* _EXTRACTED RECORDS_:

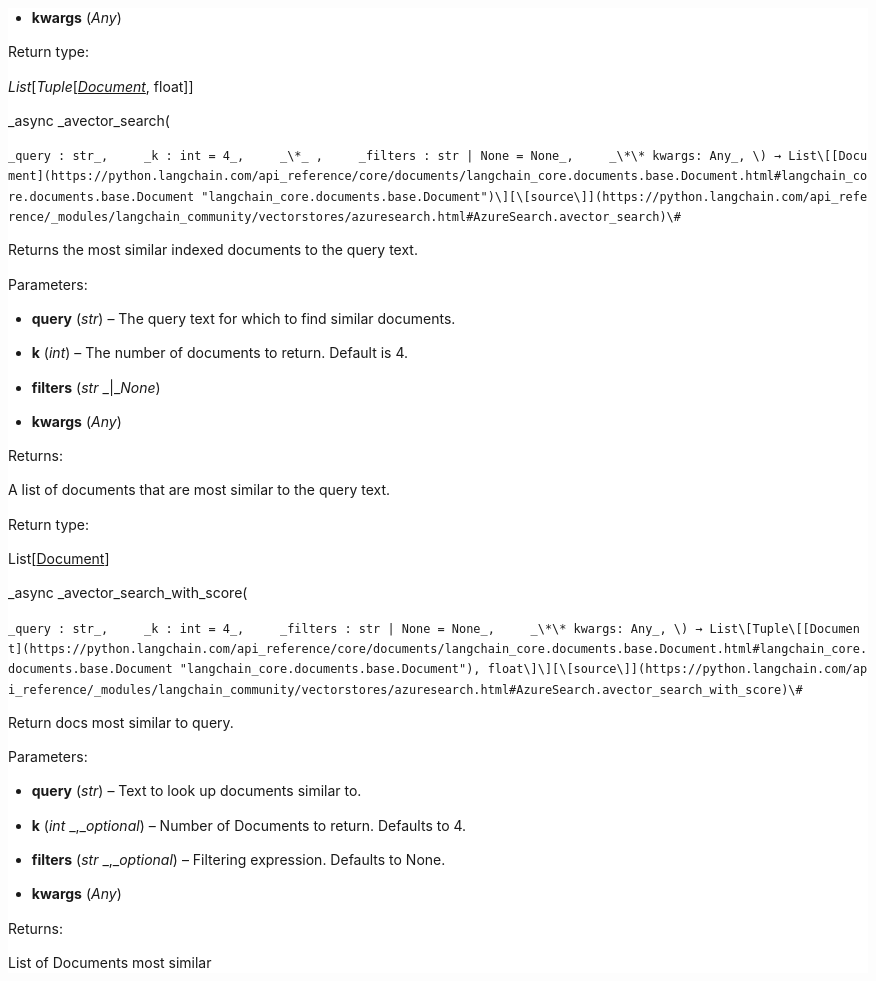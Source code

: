  * **kwargs** \(_Any_\)

Return type:     

_List_\[_Tuple_\[[_Document_](https://python.langchain.com/api_reference/core/documents/langchain_core.documents.base.Document.html#langchain_core.documents.base.Document "langchain_core.documents.base.Document"), float\]\]

_async _avector\_search\(

    _query : str_,     _k : int = 4_,     _\*_ ,     _filters : str | None = None_,     _\*\* kwargs: Any_, \) → List\[[Document](https://python.langchain.com/api_reference/core/documents/langchain_core.documents.base.Document.html#langchain_core.documents.base.Document "langchain_core.documents.base.Document")\][\[source\]](https://python.langchain.com/api_reference/_modules/langchain_community/vectorstores/azuresearch.html#AzureSearch.avector_search)\#     

Returns the most similar indexed documents to the query text.

Parameters:     

  * **query** \(_str_\) – The query text for which to find similar documents.

  * **k** \(_int_\) – The number of documents to return. Default is 4.

  * **filters** \(_str_ _|__None_\)

  * **kwargs** \(_Any_\)

Returns:     

A list of documents that are most similar to the query text.

Return type:     

List\[[Document](https://python.langchain.com/api_reference/core/documents/langchain_core.documents.base.Document.html#langchain_core.documents.base.Document "langchain_core.documents.base.Document")\]

_async _avector\_search\_with\_score\(

    _query : str_,     _k : int = 4_,     _filters : str | None = None_,     _\*\* kwargs: Any_, \) → List\[Tuple\[[Document](https://python.langchain.com/api_reference/core/documents/langchain_core.documents.base.Document.html#langchain_core.documents.base.Document "langchain_core.documents.base.Document"), float\]\][\[source\]](https://python.langchain.com/api_reference/_modules/langchain_community/vectorstores/azuresearch.html#AzureSearch.avector_search_with_score)\#     

Return docs most similar to query.

Parameters:     

  * **query** \(_str_\) – Text to look up documents similar to.

  * **k** \(_int_ _,__optional_\) – Number of Documents to return. Defaults to 4.

  * **filters** \(_str_ _,__optional_\) – Filtering expression. Defaults to None.

  * **kwargs** \(_Any_\)

Returns:     

List of Documents most similar     
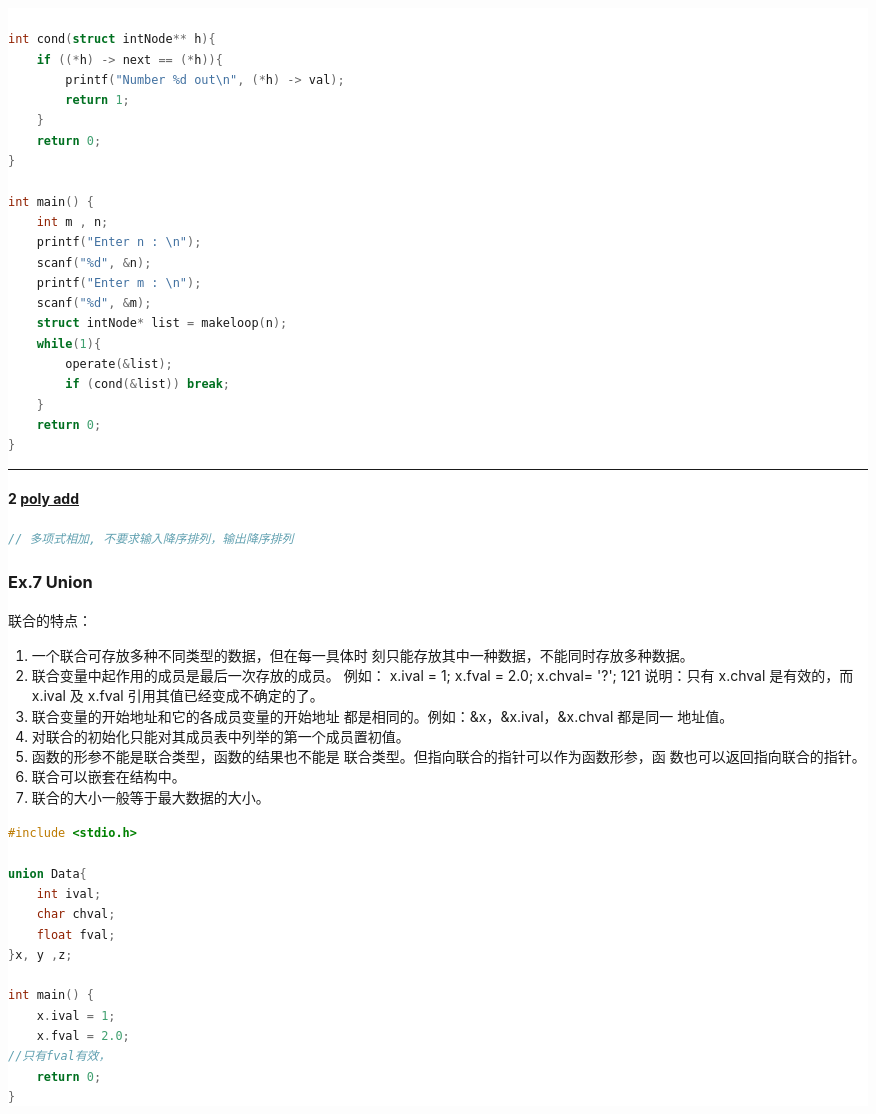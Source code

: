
 ```C

int cond(struct intNode** h){
	if ((*h) -> next == (*h)){
		printf("Number %d out\n", (*h) -> val);
		return 1;
	}
	return 0;
}

int main() {
	int m , n;
	printf("Enter n : \n");
	scanf("%d", &n);
	printf("Enter m : \n");
	scanf("%d", &m);
	struct intNode* list = makeloop(n);
	while(1){
		operate(&list);
		if (cond(&list)) break;
	}
	return 0;
}
```

---
#### 2 [poly add](poly.c)

```C
// 多项式相加, 不要求输入降序排列，输出降序排列

```
### Ex.7 Union
 联合的特点：
  1. 一个联合可存放多种不同类型的数据，但在每一具体时 刻只能存放其中一种数据，不能同时存放多种数据。 
  2. 联合变量中起作用的成员是最后一次存放的成员。 例如： x.ival = 1; x.fval = 2.0; x.chval= '?'; 121 说明：只有 x.chval 是有效的，而 x.ival 及 x.fval 引用其值已经变成不确定的了。 
  3. 联合变量的开始地址和它的各成员变量的开始地址 都是相同的。例如：&x，&x.ival，&x.chval 都是同一 地址值。 
  4. 对联合的初始化只能对其成员表中列举的第一个成员置初值。 
  5. 函数的形参不能是联合类型，函数的结果也不能是 联合类型。但指向联合的指针可以作为函数形参，函 数也可以返回指向联合的指针。 
  6. 联合可以嵌套在结构中。
  7. 联合的大小一般等于最大数据的大小。
```C
#include <stdio.h>

union Data{
	int ival;
	char chval;
	float fval;
}x, y ,z;

int main() {
	x.ival = 1;
	x.fval = 2.0;
//只有fval有效，
	return 0;
}
```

* _WHAT THE TASK REQUIRES_: Across the listing, count the lines that contain "struct". Nothing but the number should be returned.

* _OUTPUT OF THE TASK_: 2